On Wed, Apr 9, 2014 at 11:27 AM, <[email protected]> wrote:
>
> Another project I need to work on is osTicket. This is an open source
work order system which would be great for both my department and our
maintenance department. The problem here is that their documentation is
sketchy (and I think intentionally so to sell their support services).
osTicket simply requires a LAMP setup to run and I somehow stumbled my way
through that to give ourselves a sandbox for practice. Here are some
questions I have.
>
> I set this up on a virtual server with VMware. My experience is limited
here too. What's a good set of numbers for allocating hard drive space and
RAM for this server?

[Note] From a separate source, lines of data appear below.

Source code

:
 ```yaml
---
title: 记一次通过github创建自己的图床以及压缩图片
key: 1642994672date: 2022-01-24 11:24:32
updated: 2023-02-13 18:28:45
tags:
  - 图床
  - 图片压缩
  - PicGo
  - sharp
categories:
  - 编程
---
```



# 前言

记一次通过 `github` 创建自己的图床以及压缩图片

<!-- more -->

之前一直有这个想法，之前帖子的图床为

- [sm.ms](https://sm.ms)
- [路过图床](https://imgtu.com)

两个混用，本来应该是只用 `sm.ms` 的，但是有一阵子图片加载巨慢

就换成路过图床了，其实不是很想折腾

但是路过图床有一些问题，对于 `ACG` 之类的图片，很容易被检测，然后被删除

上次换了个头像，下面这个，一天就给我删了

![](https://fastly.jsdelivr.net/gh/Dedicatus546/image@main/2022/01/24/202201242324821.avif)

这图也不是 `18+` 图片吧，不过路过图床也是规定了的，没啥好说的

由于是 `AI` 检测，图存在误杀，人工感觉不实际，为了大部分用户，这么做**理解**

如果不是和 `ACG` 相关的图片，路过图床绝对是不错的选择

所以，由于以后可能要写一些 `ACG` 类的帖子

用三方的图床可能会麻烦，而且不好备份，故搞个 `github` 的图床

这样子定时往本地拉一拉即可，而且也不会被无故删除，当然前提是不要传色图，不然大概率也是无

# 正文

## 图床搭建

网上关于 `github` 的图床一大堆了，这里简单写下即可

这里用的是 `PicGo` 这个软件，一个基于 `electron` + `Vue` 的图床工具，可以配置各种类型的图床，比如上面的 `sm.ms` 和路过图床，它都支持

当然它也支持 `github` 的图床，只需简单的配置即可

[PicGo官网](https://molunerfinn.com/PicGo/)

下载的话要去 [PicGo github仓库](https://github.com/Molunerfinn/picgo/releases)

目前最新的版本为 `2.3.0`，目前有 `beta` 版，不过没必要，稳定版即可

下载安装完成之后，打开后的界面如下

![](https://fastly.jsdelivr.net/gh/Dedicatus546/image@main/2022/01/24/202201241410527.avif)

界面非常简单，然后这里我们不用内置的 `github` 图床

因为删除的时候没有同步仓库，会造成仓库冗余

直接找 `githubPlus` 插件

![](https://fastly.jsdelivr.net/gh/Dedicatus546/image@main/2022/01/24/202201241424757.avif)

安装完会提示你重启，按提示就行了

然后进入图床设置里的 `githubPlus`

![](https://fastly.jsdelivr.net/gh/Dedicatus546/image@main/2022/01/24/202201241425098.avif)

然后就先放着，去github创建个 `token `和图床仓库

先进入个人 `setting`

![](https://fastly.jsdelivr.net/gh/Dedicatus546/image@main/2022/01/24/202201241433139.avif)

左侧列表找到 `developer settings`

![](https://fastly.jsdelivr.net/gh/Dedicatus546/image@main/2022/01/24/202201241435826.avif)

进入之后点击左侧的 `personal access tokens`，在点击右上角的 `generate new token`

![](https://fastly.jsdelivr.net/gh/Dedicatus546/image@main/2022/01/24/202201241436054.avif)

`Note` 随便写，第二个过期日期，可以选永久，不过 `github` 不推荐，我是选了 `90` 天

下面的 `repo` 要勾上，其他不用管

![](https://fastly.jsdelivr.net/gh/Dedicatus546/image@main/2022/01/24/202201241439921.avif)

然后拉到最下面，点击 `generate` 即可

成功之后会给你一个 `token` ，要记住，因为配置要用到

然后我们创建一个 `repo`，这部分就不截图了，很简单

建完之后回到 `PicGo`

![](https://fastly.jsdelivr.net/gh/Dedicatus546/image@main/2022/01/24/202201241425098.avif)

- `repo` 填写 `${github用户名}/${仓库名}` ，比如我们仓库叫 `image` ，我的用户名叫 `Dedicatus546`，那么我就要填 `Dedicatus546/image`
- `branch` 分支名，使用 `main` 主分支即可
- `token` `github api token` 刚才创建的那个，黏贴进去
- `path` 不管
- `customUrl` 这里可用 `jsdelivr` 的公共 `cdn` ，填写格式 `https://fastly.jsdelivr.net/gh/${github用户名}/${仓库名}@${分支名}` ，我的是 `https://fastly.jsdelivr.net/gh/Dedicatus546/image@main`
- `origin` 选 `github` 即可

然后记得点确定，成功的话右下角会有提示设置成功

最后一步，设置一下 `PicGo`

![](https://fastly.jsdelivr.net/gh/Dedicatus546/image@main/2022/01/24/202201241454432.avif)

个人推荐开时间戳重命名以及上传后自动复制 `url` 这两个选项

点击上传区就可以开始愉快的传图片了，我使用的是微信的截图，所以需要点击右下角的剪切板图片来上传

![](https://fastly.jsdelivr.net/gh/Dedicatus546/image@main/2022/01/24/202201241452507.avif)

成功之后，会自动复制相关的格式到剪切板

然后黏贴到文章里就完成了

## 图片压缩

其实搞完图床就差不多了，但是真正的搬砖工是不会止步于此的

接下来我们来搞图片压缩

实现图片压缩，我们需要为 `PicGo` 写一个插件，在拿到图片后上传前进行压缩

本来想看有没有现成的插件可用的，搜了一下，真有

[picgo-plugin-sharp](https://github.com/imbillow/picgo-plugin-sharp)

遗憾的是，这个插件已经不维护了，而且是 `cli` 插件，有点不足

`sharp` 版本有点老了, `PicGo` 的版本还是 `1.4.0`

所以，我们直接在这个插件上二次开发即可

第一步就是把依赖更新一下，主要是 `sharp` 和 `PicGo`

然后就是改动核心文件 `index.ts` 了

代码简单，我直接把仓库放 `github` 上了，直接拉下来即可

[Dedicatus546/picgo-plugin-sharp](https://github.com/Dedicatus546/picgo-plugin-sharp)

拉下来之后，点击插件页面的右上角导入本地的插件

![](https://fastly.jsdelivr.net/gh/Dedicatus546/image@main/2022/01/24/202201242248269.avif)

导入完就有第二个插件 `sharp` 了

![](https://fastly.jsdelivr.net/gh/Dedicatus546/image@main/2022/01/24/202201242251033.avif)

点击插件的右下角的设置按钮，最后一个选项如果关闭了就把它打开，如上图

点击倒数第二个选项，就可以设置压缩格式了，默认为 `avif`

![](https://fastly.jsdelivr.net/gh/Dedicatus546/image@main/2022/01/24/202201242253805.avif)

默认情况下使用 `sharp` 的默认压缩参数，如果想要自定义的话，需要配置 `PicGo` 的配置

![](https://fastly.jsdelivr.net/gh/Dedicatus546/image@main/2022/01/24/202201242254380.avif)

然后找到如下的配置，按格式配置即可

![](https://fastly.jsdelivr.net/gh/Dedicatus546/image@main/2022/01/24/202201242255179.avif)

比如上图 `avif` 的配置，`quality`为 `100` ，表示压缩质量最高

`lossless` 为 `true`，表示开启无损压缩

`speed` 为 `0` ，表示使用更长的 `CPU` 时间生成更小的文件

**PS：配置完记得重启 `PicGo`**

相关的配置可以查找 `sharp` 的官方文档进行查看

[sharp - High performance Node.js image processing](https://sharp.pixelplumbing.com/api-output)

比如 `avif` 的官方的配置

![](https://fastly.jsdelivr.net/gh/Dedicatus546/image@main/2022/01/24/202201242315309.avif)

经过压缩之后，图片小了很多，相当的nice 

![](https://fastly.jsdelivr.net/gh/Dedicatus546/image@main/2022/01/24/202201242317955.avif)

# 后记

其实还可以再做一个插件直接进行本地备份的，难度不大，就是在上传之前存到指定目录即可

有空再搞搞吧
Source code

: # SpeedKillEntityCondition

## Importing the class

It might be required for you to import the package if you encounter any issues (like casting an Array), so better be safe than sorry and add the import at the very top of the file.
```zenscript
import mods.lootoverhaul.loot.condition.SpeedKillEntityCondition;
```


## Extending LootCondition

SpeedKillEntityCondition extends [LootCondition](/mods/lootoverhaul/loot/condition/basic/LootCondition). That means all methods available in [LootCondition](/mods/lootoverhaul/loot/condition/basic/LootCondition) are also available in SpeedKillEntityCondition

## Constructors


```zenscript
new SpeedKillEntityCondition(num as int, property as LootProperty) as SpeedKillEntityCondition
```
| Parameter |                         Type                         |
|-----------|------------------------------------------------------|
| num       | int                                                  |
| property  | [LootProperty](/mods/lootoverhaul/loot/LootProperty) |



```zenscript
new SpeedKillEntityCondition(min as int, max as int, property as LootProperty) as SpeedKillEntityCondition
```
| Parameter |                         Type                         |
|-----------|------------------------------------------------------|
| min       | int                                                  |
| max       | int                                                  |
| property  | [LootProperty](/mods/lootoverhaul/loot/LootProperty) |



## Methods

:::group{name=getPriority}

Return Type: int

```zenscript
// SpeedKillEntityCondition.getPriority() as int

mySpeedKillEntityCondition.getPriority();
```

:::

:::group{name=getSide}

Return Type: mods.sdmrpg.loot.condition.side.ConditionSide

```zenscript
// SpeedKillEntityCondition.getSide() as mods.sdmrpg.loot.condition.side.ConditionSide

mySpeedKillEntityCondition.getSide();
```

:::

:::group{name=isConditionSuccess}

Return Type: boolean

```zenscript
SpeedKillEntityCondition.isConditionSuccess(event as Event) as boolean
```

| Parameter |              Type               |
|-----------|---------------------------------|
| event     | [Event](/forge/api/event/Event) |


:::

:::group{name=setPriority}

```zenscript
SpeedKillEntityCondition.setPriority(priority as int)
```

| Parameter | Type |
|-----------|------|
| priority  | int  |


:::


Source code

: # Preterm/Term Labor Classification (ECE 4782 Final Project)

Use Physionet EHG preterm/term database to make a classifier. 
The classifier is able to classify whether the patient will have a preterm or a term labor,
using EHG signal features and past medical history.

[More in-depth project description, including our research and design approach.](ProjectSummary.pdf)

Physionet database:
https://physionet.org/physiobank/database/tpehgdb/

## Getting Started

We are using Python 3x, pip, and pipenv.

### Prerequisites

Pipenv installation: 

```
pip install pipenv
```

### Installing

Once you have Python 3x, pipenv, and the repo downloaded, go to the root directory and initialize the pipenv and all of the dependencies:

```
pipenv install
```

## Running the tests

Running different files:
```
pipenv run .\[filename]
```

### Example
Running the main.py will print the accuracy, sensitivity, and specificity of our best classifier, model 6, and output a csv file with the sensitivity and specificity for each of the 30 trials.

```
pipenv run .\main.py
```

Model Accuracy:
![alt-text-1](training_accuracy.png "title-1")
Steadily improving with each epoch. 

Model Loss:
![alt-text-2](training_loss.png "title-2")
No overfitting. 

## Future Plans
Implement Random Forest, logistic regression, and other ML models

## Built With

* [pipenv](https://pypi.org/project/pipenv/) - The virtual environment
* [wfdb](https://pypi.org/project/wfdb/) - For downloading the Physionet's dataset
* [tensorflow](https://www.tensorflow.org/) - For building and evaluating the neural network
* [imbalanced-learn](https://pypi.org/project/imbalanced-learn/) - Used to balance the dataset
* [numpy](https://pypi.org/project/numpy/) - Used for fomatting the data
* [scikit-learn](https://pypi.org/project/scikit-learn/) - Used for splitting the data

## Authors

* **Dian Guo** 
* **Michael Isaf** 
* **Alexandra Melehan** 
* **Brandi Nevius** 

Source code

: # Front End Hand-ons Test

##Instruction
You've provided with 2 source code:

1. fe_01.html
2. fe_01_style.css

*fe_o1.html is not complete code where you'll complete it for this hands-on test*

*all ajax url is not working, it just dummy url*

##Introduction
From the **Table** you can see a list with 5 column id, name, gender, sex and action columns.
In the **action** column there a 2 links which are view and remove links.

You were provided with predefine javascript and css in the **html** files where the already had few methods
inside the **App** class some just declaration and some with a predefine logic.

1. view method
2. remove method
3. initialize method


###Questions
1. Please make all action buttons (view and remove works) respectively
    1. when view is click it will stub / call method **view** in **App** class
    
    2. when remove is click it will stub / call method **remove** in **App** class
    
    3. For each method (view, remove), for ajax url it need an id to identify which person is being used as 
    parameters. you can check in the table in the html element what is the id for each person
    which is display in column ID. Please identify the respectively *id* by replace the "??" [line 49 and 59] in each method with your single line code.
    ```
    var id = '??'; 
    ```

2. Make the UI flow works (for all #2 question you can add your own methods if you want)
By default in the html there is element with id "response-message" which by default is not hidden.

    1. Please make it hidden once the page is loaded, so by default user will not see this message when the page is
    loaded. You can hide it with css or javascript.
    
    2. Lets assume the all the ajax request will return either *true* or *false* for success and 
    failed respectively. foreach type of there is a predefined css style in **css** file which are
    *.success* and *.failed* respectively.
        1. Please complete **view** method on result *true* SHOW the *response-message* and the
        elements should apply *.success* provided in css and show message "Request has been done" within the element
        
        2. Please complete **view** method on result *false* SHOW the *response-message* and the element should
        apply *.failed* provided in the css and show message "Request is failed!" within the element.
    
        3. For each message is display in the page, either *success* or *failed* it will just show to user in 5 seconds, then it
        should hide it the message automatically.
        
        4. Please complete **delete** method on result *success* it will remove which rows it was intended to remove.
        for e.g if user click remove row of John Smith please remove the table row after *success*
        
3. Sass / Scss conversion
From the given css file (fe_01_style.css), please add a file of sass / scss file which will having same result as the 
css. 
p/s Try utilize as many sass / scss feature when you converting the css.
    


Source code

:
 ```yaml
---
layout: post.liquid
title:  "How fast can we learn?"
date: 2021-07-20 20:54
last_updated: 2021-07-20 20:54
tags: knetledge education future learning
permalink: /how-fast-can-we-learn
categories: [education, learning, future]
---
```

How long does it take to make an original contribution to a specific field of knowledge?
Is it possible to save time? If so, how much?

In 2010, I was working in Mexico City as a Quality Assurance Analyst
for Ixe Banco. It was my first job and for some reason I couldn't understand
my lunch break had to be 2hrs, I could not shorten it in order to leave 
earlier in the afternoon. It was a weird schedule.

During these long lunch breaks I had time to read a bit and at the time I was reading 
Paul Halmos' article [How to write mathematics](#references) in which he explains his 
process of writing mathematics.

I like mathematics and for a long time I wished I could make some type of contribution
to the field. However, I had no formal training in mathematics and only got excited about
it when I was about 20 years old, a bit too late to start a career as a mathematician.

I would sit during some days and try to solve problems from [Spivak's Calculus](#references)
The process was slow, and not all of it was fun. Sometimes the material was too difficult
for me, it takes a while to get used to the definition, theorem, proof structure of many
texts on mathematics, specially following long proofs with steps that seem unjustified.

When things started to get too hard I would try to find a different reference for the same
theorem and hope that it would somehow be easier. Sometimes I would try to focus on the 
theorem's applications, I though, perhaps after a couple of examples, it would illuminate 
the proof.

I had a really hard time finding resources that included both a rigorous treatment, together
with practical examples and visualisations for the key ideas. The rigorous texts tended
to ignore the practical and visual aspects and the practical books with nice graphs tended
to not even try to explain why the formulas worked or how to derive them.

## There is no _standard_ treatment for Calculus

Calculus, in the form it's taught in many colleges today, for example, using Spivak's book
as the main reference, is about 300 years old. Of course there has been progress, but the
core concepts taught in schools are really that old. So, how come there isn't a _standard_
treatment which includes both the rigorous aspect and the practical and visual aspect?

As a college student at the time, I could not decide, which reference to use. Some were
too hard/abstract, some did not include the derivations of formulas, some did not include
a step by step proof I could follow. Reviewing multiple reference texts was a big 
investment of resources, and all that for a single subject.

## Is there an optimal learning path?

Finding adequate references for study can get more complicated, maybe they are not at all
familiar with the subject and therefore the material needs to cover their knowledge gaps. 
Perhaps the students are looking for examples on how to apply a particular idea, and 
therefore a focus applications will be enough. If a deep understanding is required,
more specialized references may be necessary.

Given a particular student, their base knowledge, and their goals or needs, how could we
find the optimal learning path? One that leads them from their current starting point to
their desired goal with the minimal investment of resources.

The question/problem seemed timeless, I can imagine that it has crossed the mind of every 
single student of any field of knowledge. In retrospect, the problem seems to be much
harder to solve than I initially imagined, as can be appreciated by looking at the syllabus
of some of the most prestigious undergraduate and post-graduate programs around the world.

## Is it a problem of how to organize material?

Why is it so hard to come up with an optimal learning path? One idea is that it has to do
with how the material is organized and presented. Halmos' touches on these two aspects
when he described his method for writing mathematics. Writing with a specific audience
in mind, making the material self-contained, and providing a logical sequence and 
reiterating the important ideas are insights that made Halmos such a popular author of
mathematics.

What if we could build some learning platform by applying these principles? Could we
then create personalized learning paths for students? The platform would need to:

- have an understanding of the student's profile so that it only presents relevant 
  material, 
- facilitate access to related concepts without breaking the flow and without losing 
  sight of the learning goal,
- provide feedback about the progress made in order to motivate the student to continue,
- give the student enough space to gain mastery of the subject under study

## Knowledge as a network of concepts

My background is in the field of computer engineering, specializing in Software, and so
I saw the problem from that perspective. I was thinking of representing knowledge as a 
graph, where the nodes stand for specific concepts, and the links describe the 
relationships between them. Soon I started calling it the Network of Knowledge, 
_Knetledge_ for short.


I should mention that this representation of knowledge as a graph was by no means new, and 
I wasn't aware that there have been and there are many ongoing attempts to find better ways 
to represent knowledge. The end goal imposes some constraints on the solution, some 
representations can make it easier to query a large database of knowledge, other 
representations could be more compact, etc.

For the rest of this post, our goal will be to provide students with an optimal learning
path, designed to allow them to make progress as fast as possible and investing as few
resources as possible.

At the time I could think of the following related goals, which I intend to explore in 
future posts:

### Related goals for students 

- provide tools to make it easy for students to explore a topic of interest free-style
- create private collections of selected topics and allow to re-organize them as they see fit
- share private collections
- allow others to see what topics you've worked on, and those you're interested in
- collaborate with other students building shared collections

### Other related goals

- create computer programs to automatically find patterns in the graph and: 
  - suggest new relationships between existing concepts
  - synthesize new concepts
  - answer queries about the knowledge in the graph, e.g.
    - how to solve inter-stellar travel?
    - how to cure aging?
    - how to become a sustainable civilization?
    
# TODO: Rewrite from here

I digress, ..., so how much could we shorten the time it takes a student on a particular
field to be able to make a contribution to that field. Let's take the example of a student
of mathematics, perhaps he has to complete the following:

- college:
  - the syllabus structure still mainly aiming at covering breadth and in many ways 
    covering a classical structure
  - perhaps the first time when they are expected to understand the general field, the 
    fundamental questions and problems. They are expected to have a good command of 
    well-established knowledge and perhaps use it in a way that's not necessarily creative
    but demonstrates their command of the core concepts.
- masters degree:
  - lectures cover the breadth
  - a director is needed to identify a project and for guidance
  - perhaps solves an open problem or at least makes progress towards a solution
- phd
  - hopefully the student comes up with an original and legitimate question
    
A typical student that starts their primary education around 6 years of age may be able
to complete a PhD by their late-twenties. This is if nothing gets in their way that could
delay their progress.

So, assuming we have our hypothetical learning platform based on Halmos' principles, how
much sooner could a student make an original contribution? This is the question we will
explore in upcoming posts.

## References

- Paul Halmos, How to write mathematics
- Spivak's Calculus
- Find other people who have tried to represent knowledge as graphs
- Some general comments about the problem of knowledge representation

Also, what is thin provisioning and should I use it?

For a typical LAMP setup a half gig of RAM and 10GB of disk space should
suffice.  Since disk is cheap you might want to go to 20GB.

> Backups are important. I see where VMware allows me to take a snapshot of
the server and would think this would be the simplest way to run backups.
We are using the free version of VMware so does that mean I do not have the
ability to automate snapshots?
> If I cannot automate snapshots how do you backup the mySQL database and
then restore it if the need arises?

Even if you can automate snapshots there's no guarantee that the on-disk
database will be in a consistent state when the snapshot is taken, meaning
that the database might be unusable after recovery.  The best way to get
around this is to do a database dump at a given time each day so that the
database dump - which will be guaranteed recoverable as long as it finished
- is backed up.

mysqldump -uroot -pmysqlrootpassword databasename | gzip -9
>/path/to/dumps/databasename.dump.gz

There are other incantations available, such as sticking the data in the
filename and then using a variation of "find /path/to/dumps -type f -amin
10080 -delete..." to get rid of dumps older than a week, for instance.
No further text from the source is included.